Zurzeit ist die Bücherei der Gemeinde Ritterhude an der Riesstraße zu finden, in den ehemaligen Räumen der Freiwilligen Feuerwehr.
Wir sehen uns zwischen Baum und Borke", geht Jan Sörnsen, zuständiger Sachgebietsleiter für Bildung der Gemeinde Ritterhude, auf die Verwaltungsempfehlung ein. Die Gemeindebücherei sei eigentlich zu klein, um attraktiv zu sein. Und das nächste Konkurrenzangebot, die Bremer Stadtbibliothek, liege in Bremen-Nord. Doch um richtig groß zu werden, "dafür ist Ritterhude zu klein." Folge: Die Gemeinde müsse jedes ausgeliehene Buch mit 10 Euro subventionieren.
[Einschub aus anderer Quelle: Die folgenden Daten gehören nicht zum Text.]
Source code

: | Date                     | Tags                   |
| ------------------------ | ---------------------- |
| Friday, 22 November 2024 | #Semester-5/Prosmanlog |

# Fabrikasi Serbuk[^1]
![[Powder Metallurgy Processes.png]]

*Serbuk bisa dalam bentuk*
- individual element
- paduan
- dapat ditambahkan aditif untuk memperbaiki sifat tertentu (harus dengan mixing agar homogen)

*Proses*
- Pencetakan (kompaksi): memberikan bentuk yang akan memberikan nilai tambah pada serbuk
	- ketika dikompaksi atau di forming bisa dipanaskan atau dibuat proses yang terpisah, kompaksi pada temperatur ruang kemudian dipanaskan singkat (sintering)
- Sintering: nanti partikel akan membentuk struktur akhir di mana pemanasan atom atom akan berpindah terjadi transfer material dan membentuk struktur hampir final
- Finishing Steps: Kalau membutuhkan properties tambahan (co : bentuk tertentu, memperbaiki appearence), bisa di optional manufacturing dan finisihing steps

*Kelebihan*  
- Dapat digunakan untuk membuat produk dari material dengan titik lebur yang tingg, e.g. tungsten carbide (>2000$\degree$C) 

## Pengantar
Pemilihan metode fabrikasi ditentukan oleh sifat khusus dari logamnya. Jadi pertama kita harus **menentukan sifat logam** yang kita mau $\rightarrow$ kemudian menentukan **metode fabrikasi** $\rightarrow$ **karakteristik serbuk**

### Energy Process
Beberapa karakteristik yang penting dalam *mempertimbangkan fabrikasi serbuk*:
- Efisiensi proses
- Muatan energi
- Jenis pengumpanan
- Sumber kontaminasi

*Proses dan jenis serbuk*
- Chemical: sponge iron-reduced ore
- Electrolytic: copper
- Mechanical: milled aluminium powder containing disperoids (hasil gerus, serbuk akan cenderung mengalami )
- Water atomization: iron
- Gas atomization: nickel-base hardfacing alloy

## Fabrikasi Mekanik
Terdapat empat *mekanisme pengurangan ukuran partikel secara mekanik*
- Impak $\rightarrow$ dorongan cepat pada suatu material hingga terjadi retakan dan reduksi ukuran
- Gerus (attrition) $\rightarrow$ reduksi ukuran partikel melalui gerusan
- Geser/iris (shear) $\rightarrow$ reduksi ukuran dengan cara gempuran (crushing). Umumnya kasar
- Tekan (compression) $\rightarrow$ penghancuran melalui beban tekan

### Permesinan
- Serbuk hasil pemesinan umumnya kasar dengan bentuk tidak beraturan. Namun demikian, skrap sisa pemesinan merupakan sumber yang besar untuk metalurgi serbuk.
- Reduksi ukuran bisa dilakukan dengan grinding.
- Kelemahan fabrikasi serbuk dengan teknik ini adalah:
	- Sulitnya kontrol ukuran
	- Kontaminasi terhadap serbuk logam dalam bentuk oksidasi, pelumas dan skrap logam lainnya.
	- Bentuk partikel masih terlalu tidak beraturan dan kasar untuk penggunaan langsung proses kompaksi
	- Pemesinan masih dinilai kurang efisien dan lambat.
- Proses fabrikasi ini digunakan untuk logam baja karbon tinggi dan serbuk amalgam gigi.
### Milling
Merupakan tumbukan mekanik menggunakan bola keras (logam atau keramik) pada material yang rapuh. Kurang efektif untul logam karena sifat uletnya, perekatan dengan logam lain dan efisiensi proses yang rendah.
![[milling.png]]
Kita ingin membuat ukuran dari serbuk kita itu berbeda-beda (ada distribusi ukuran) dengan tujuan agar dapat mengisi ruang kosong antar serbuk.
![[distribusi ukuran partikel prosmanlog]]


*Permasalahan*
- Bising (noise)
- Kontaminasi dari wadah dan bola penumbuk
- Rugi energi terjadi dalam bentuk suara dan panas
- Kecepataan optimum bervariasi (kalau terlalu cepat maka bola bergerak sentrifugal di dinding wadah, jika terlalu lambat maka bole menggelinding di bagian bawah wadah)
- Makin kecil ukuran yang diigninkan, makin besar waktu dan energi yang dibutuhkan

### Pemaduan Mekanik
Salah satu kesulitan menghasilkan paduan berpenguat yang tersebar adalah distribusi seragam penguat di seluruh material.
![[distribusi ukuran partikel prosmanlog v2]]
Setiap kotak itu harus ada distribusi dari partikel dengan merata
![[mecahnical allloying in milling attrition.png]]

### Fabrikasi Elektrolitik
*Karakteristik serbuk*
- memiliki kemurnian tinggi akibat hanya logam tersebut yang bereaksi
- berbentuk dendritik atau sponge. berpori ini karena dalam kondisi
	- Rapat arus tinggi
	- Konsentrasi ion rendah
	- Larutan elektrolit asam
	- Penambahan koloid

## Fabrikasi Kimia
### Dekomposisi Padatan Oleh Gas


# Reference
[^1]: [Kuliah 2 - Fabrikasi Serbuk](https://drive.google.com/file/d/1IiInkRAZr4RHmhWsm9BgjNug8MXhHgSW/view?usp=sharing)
Angesichts der Digitalisierung und des Wandels im Leseverhalten stelle sich ihm die Frage, wie lange das aktuelle Büchereikonzept noch trage? Kritischer sieht er die Situation insbesondere vor dem Hintergrund der Einführung der Ganztagsschule. Schließlich seien die Hauptnutzer der Gemeindebücherei Schüler und Familien. Doch mit Beginn des Schuljahres 2026/27 werden die Schüler ganztägig an den Grundschulen betreut. Zunächst nur die ersten Klassen. Ab dem Schuljahr 2029/30 gilt dieses Angebot für alle Grundschulklassen. "Kommen dann die Grundschüler überhaupt noch in die Bücherei?", gibt Sörnsen zu bedenken.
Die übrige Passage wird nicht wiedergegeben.